CF is the most popular technique in which intelligence/interest of the crowd (large group of people) is used for recommending items. A rated dataset id used for considering the others interest. Then, nearest neighbor algorithm is applied which returns the results that are comparable to given input [9]. To implement CF based systems various approaches are used like: item-based [34], user-based [3], matrix factorization, and model-based approaches [24].
Here, the recommendations are made by exploiting information of available items like ingredients and nutrition’s and user profiles. CB based systems make recommendations with recorded content, like books [28], articles, and web-pages [30]. Machine learning algorithms [27] and information Retrieval [4] are the two main approaches used for development of these systems.
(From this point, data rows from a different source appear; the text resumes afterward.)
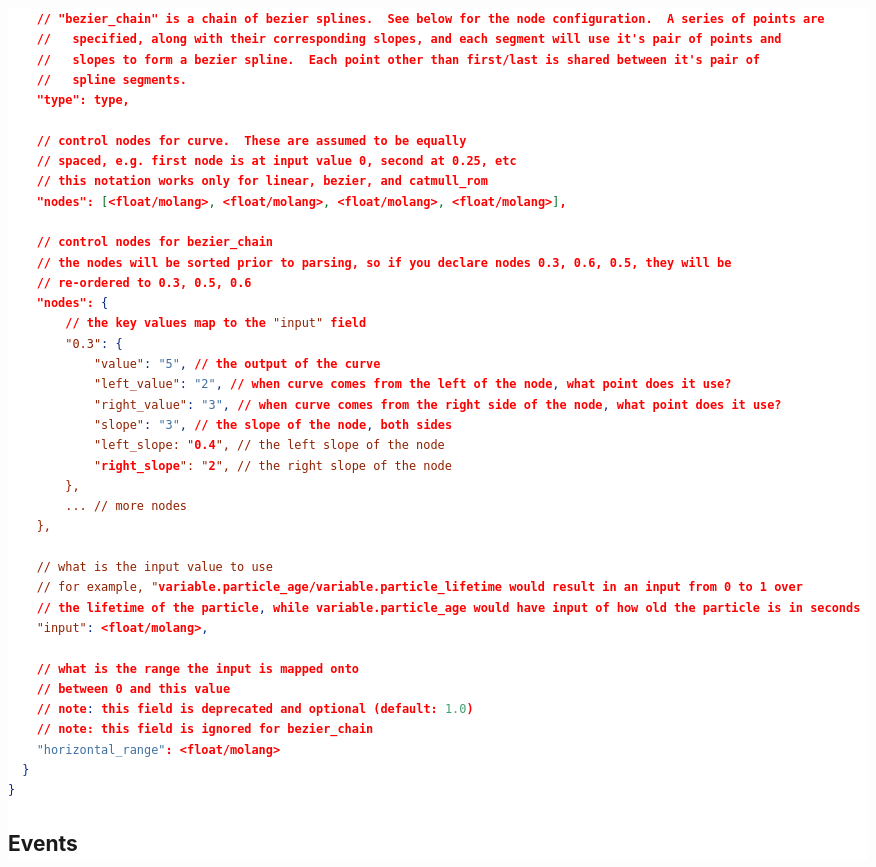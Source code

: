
 ```json
    // "bezier_chain" is a chain of bezier splines.  See below for the node configuration.  A series of points are
    //   specified, along with their corresponding slopes, and each segment will use it's pair of points and
    //   slopes to form a bezier spline.  Each point other than first/last is shared between it's pair of 
    //   spline segments.
    "type": type, 

    // control nodes for curve.  These are assumed to be equally
    // spaced, e.g. first node is at input value 0, second at 0.25, etc
    // this notation works only for linear, bezier, and catmull_rom
    "nodes": [<float/molang>, <float/molang>, <float/molang>, <float/molang>],

    // control nodes for bezier_chain
    // the nodes will be sorted prior to parsing, so if you declare nodes 0.3, 0.6, 0.5, they will be
    // re-ordered to 0.3, 0.5, 0.6
    "nodes": {
        // the key values map to the "input" field
        "0.3": {
            "value": "5", // the output of the curve
            "left_value": "2", // when curve comes from the left of the node, what point does it use?
            "right_value": "3", // when curve comes from the right side of the node, what point does it use?
            "slope": "3", // the slope of the node, both sides
            "left_slope: "0.4", // the left slope of the node
            "right_slope": "2", // the right slope of the node
        },
        ... // more nodes
    },

    // what is the input value to use
    // for example, "variable.particle_age/variable.particle_lifetime would result in an input from 0 to 1 over
    // the lifetime of the particle, while variable.particle_age would have input of how old the particle is in seconds
    "input": <float/molang>,

    // what is the range the input is mapped onto
    // between 0 and this value
    // note: this field is deprecated and optional (default: 1.0)
    // note: this field is ignored for bezier_chain
    "horizontal_range": <float/molang>
  }
}

```

## Events
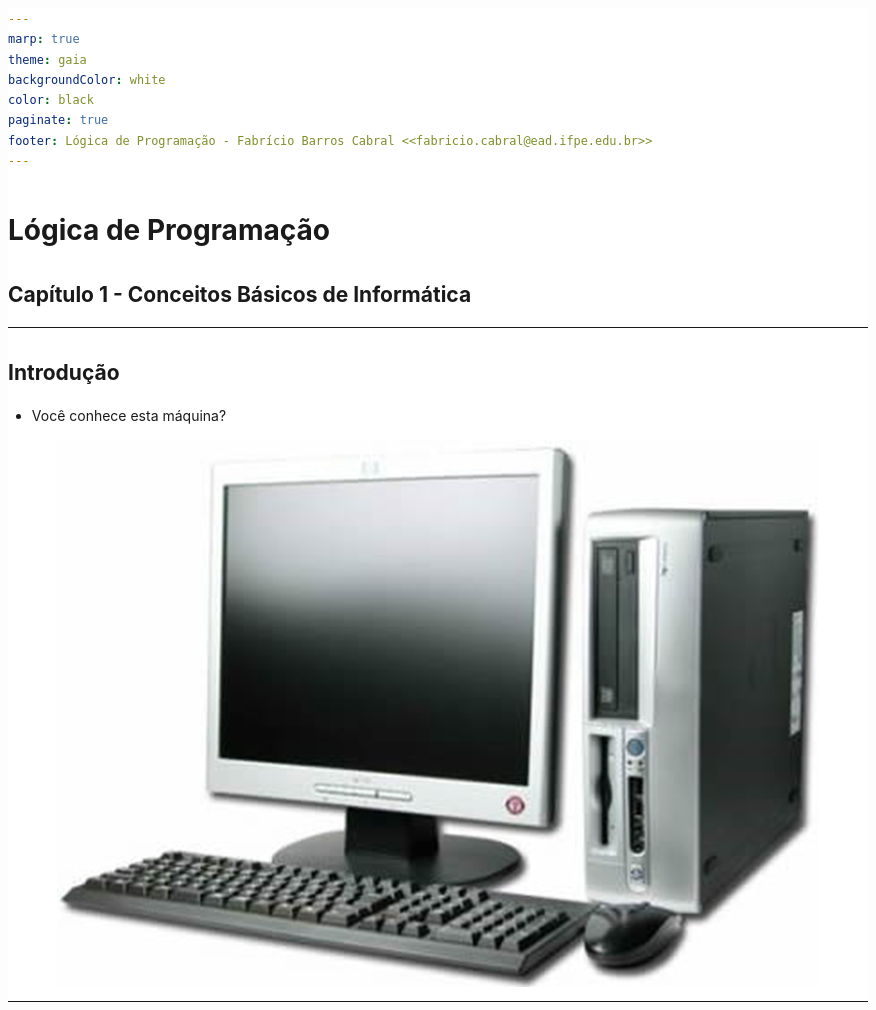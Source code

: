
 ```yaml
---
marp: true
theme: gaia
backgroundColor: white
color: black
paginate: true
footer: Lógica de Programação - Fabrício Barros Cabral <<fabricio.cabral@ead.ifpe.edu.br>>
---
```

<style>
img[alt~="center"] {
    display: block;
    margin: 0 auto;
}
</style>


# **Lógica de Programação**

## Capítulo 1 - Conceitos Básicos de Informática

---

## Introdução

- Você conhece esta máquina?

![center width:15cm](computador.png)

---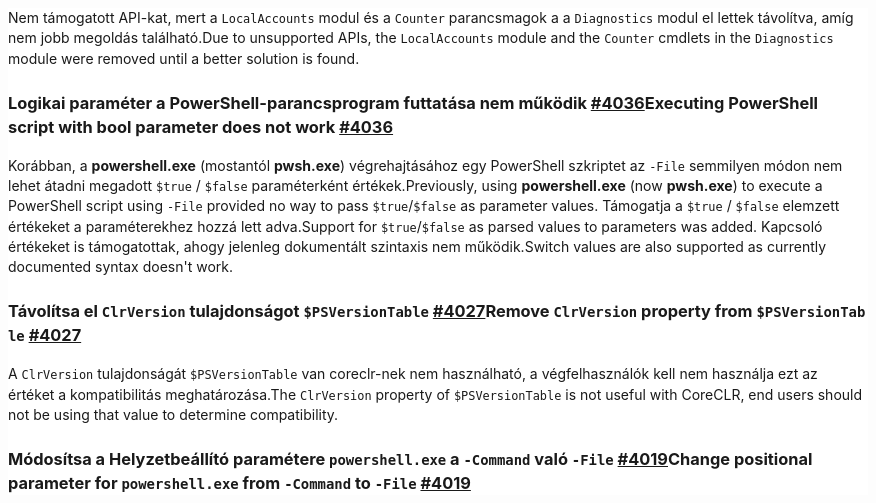 <span data-ttu-id="2df4e-207">Nem támogatott API-kat, mert a `LocalAccounts` modul és a `Counter` parancsmagok a a `Diagnostics` modul el lettek távolítva, amíg nem jobb megoldás található.</span><span class="sxs-lookup"><span data-stu-id="2df4e-207">Due to unsupported APIs, the `LocalAccounts` module and the `Counter` cmdlets in the `Diagnostics` module were removed until a better solution is found.</span></span>

### <a name="executing-powershell-script-with-bool-parameter-does-not-work-4036httpsgithubcompowershellpowershellissues4036"></a><span data-ttu-id="2df4e-208">Logikai paraméter a PowerShell-parancsprogram futtatása nem működik [#4036](https://github.com/PowerShell/PowerShell/issues/4036)</span><span class="sxs-lookup"><span data-stu-id="2df4e-208">Executing PowerShell script with bool parameter does not work [#4036](https://github.com/PowerShell/PowerShell/issues/4036)</span></span>

<span data-ttu-id="2df4e-209">Korábban, a **powershell.exe** (mostantól **pwsh.exe**) végrehajtásához egy PowerShell szkriptet az `-File` semmilyen módon nem lehet átadni megadott `$true` / `$false` paraméterként értékek.</span><span class="sxs-lookup"><span data-stu-id="2df4e-209">Previously, using **powershell.exe** (now **pwsh.exe**) to execute a PowerShell script using `-File` provided no way to pass `$true`/`$false` as parameter values.</span></span> <span data-ttu-id="2df4e-210">Támogatja a `$true` / `$false` elemzett értékeket a paraméterekhez hozzá lett adva.</span><span class="sxs-lookup"><span data-stu-id="2df4e-210">Support for `$true`/`$false` as parsed values to parameters was added.</span></span> <span data-ttu-id="2df4e-211">Kapcsoló értékeket is támogatottak, ahogy jelenleg dokumentált szintaxis nem működik.</span><span class="sxs-lookup"><span data-stu-id="2df4e-211">Switch values are also supported as currently documented syntax doesn't work.</span></span>

### <a name="remove-clrversion-property-from-psversiontable-4027httpsgithubcompowershellpowershellissues4027"></a><span data-ttu-id="2df4e-212">Távolítsa el `ClrVersion` tulajdonságot `$PSVersionTable` [#4027](https://github.com/PowerShell/PowerShell/issues/4027)</span><span class="sxs-lookup"><span data-stu-id="2df4e-212">Remove `ClrVersion` property from `$PSVersionTable` [#4027](https://github.com/PowerShell/PowerShell/issues/4027)</span></span>

<span data-ttu-id="2df4e-213">A `ClrVersion` tulajdonságát `$PSVersionTable` van coreclr-nek nem használható, a végfelhasználók kell nem használja ezt az értéket a kompatibilitás meghatározása.</span><span class="sxs-lookup"><span data-stu-id="2df4e-213">The `ClrVersion` property of `$PSVersionTable` is not useful with CoreCLR, end users should not be using that value to determine compatibility.</span></span>

### <a name="change-positional-parameter-for-powershellexe-from--command-to--file-4019httpsgithubcompowershellpowershellissues4019"></a><span data-ttu-id="2df4e-214">Módosítsa a Helyzetbeállító paramétere `powershell.exe` a `-Command` való `-File` [#4019](https://github.com/PowerShell/PowerShell/issues/4019)</span><span class="sxs-lookup"><span data-stu-id="2df4e-214">Change positional parameter for `powershell.exe` from `-Command` to `-File` [#4019](https://github.com/PowerShell/PowerShell/issues/4019)</span></span>
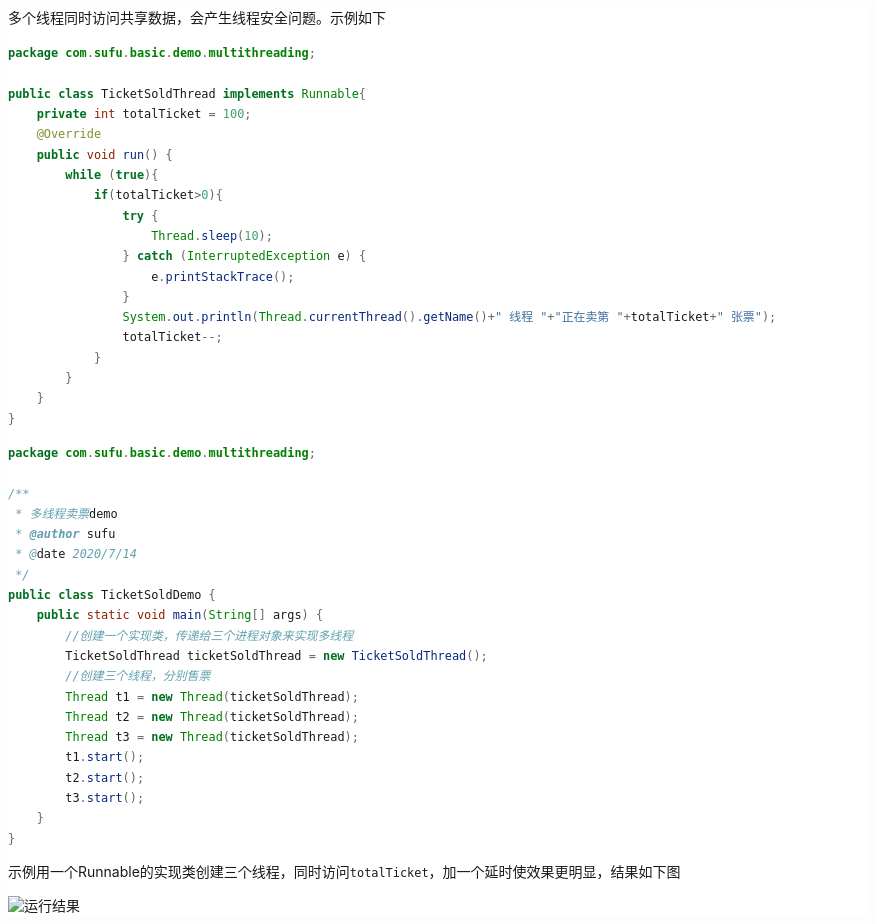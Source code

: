 多个线程同时访问共享数据，会产生线程安全问题。示例如下

```java
package com.sufu.basic.demo.multithreading;

public class TicketSoldThread implements Runnable{
    private int totalTicket = 100;
    @Override
    public void run() {
        while (true){
            if(totalTicket>0){
                try {
                    Thread.sleep(10);
                } catch (InterruptedException e) {
                    e.printStackTrace();
                }
                System.out.println(Thread.currentThread().getName()+" 线程 "+"正在卖第 "+totalTicket+" 张票");
                totalTicket--;
            }
        }
    }
}

```



```java
package com.sufu.basic.demo.multithreading;

/**
 * 多线程卖票demo
 * @author sufu
 * @date 2020/7/14
 */
public class TicketSoldDemo {
    public static void main(String[] args) {
        //创建一个实现类，传递给三个进程对象来实现多线程
        TicketSoldThread ticketSoldThread = new TicketSoldThread();
        //创建三个线程，分别售票
        Thread t1 = new Thread(ticketSoldThread);
        Thread t2 = new Thread(ticketSoldThread);
        Thread t3 = new Thread(ticketSoldThread);
        t1.start();
        t2.start();
        t3.start();
    }
}
```

示例用一个Runnable的实现类创建三个线程，同时访问`totalTicket`，加一个延时使效果更明显，结果如下图

![运行结果](http://oos.sfzzz.xyz/2020_07_14_19_44_46_1.png)
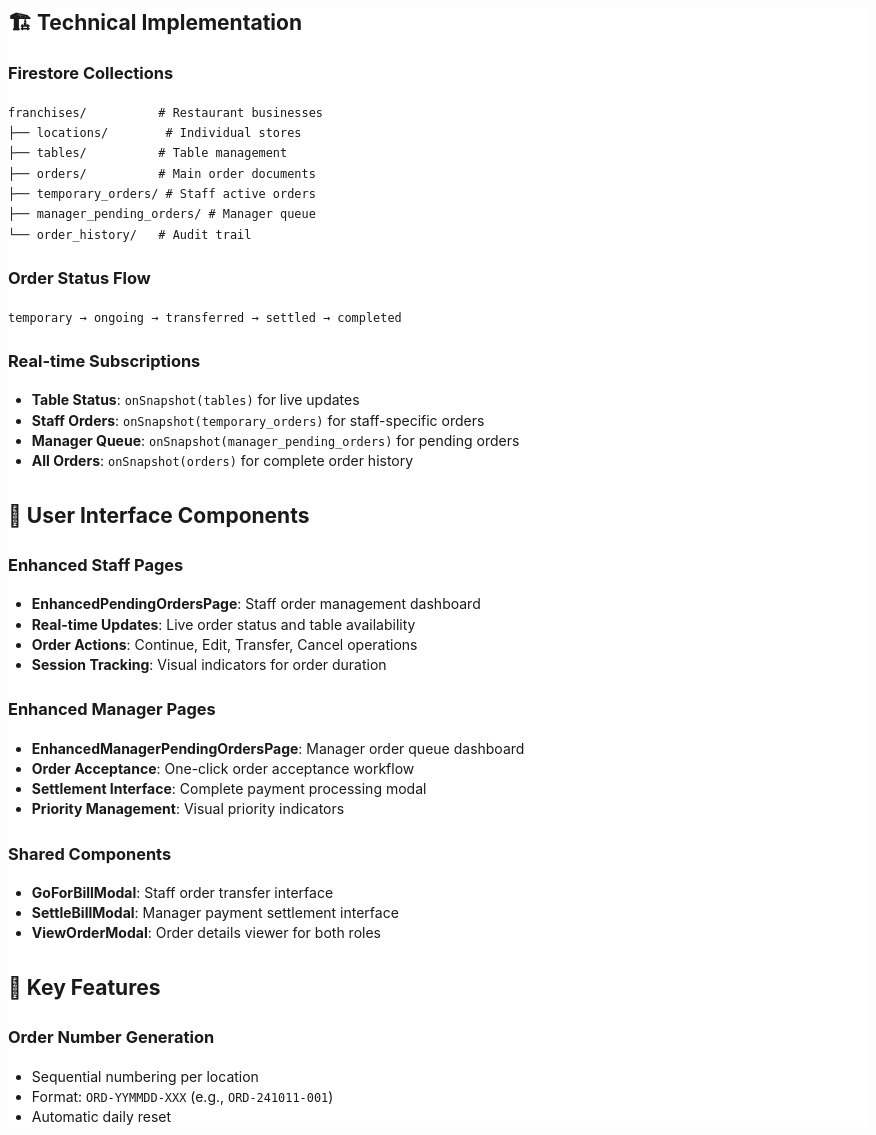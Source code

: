 ## 🏗️ **Technical Implementation**

### **Firestore Collections**
```
franchises/          # Restaurant businesses
├── locations/        # Individual stores
├── tables/          # Table management
├── orders/          # Main order documents
├── temporary_orders/ # Staff active orders
├── manager_pending_orders/ # Manager queue
└── order_history/   # Audit trail
```

### **Order Status Flow**
```
temporary → ongoing → transferred → settled → completed
```

### **Real-time Subscriptions**
- **Table Status**: `onSnapshot(tables)` for live updates
- **Staff Orders**: `onSnapshot(temporary_orders)` for staff-specific orders
- **Manager Queue**: `onSnapshot(manager_pending_orders)` for pending orders
- **All Orders**: `onSnapshot(orders)` for complete order history

## 📱 **User Interface Components**

### **Enhanced Staff Pages**
- **EnhancedPendingOrdersPage**: Staff order management dashboard
- **Real-time Updates**: Live order status and table availability
- **Order Actions**: Continue, Edit, Transfer, Cancel operations
- **Session Tracking**: Visual indicators for order duration

### **Enhanced Manager Pages**
- **EnhancedManagerPendingOrdersPage**: Manager order queue dashboard
- **Order Acceptance**: One-click order acceptance workflow
- **Settlement Interface**: Complete payment processing modal
- **Priority Management**: Visual priority indicators

### **Shared Components**
- **GoForBillModal**: Staff order transfer interface
- **SettleBillModal**: Manager payment settlement interface
- **ViewOrderModal**: Order details viewer for both roles

## 🔧 **Key Features**

### **Order Number Generation**
- Sequential numbering per location
- Format: `ORD-YYMMDD-XXX` (e.g., `ORD-241011-001`)
- Automatic daily reset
Knowledge-based systems (KBS) systems were designed to address the issues of classical approaches like ramp-up problems [6]. These types of systems are mainly used where availability of rated data is scarce like apartments and financial services or where user defines his/her own requirements explicitly (e.g., “the color of the car should be white”). To implement knowledge based recommendation systems, two main approaches are used i.e. constraint-based recommendation [15] and case-based recommendation [5]. Critiquing-based recommendation is an alternative of case-based system that is widely used to make recommendation of particular things, and it produces users’ opinion in terms of reviews/critiques so that system accuracy [14] can be enhanced. For the implementation of KB systems following steps are followed:
Hybrid recommender systems (HRS) are designed by using two or more than two different techniques so that limitations of one technique can overcome by using the approach. Author [32] describes “A hybrid system combining techniques A and B tries to use the advantages of A to fix the disadvantages of B”. For example, collaborative filtering method performs worse when a new-item is given as input. While CB approach provides a valid result as it makes recommendation for new things depending upon existing description. Author [7] proposed many hybrid approaches by merging both collaborative filtering and content based, including, switching, mixed, weighted, cascade, feature augmentation, feature combination and meta-level.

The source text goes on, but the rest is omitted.